From the trailhead, it’s a 3.7 kilometer hike to the peak, with two viewpoints and a waterfall along the way. I was on the trail at 8:30 a.m., and it took me a little over an hour to hike up to the peak, and that includes resting for a few minutes at each viewpoint. I moved at steady pace the whole time, but I did skip the waterfall because a fellow I met on the trail said it was a tiny trickle and not worth the time (if it was rainy season though, I definitely would have checked it out).
Anyways, going at a slower pace and even stopping at the waterfall, one could probably reach the peak in two hours.
On my way down, which also took an hour, I had several groups of flush-faced people asking me how much further it was (this wasn’t past the first viewpoint yet). I told all of them it’s definitely worth the hike up, even as my eyes scanned the flimsy rubber flip-flops sticking to their feet. (I don’t fault them for this horrible choice of footwear, because so many viewpoints and attractions in Thailand are paved with cement staircases to accommodate the droves of tourists that flock to them, so the poor things were probably expecting a similar set of staircases rather than a slick, steep dirt trail. Ah well.)
With that said, the climb to the first viewpoint is the toughest portion of the trek. After this, the climbs are shorter and less frequent.
It’s another 10-15 minute walk from here to the second viewpoint, and on the way you’ll pass the fork to the waterfall. And let me say, the second viewpoint is spectacular. I almost enjoyed it more than the peak because there were no selfie sticks, I had the place to myself, and the cool winds that swept through the trees were a welcome relief from the heat.
From the second viewpoint, it was perhaps another 15-20 minutes to the peak.

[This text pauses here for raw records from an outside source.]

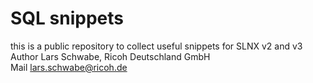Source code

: # SQL snippets
this is a public repository to collect useful snippets for SLNX v2 and v3
Author  Lars Schwabe, Ricoh Deutschland GmbH  
Mail    lars.schwabe@ricoh.de
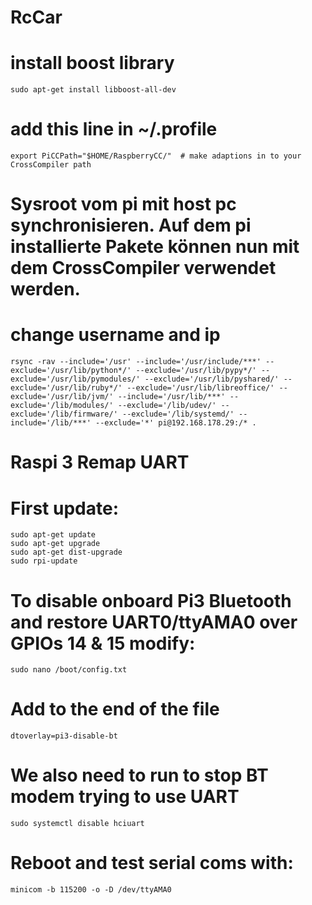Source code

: # RcCar

# install boost library

    sudo apt-get install libboost-all-dev

# add this line in ~/.profile
    export PiCCPath="$HOME/RaspberryCC/"  # make adaptions in to your CrossCompiler path
    



# Sysroot vom pi mit host pc synchronisieren. Auf dem pi installierte Pakete können nun mit dem CrossCompiler verwendet werden.         

# change username and ip
    rsync -rav --include='/usr' --include='/usr/include/***' --exclude='/usr/lib/python*/' --exclude='/usr/lib/pypy*/' --exclude='/usr/lib/pymodules/' --exclude='/usr/lib/pyshared/' --exclude='/usr/lib/ruby*/' --exclude='/usr/lib/libreoffice/' --exclude='/usr/lib/jvm/' --include='/usr/lib/***' --exclude='/lib/modules/' --exclude='/lib/udev/' --exclude='/lib/firmware/' --exclude='/lib/systemd/' --include='/lib/***' --exclude='*' pi@192.168.178.29:/* . 




# Raspi 3    Remap UART 
#    First update:

    sudo apt-get update
    sudo apt-get upgrade
    sudo apt-get dist-upgrade
    sudo rpi-update


#    To disable onboard Pi3 Bluetooth and restore UART0/ttyAMA0 over GPIOs 14 & 15 modify:

    sudo nano /boot/config.txt

#    Add to the end of the file

    dtoverlay=pi3-disable-bt

#    We also need to run to stop BT modem trying to use UART

    sudo systemctl disable hciuart


#    Reboot and test serial coms with:

    minicom -b 115200 -o -D /dev/ttyAMA0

At the peak, there are multiple viewpoints to enjoy the landscape—my favorite being on top of a massive rock at the top (look for a three-pegged ladder made of branches). There will probably be a small crowd of people around the overhang viewpoint, so get your photo there and then steal away to a private spot and appreciate this view and some trail mix.
How to get to Khao Ngon Nak – Dragon Crest Mountain
To get to the trailhead for Khao Ngon Nak, simply get on Highway 6024 and follow it up the coast through Tubkaek Beach. Also, I recommend driving a motorbike there if you’re able and willing. You can take a tuk-tuk or taxi as well, but I’ve heard it costs around 1,000 baht.
Below is a photo from my phone of the actual trail to Khao Ngon Nak from the Maps.me app (the trail itself doesn’t show up in Google Maps).
A Few Tips
- Go for sunrise. I made it to the peak of Khao Ngon Nak by mid-morning, and I loved it, yet I imagine at sunrise it’s even more stunning and I wish I would’ve woken up earlier for it.
- Avoid going in the late morning or early afternoon. The crowds will be thicker and it’ll be suffocatingly hot.
- Bring plenty of water. I didn’t see any 7-Eleven’s, Family Mart’s, or even family-run stalls selling snacks and water in northern Tubkaek Beach. However, there are small water bottles for sale at the trailhead for 20 baht each (still cheap, but three times what one costs at 7-Eleven).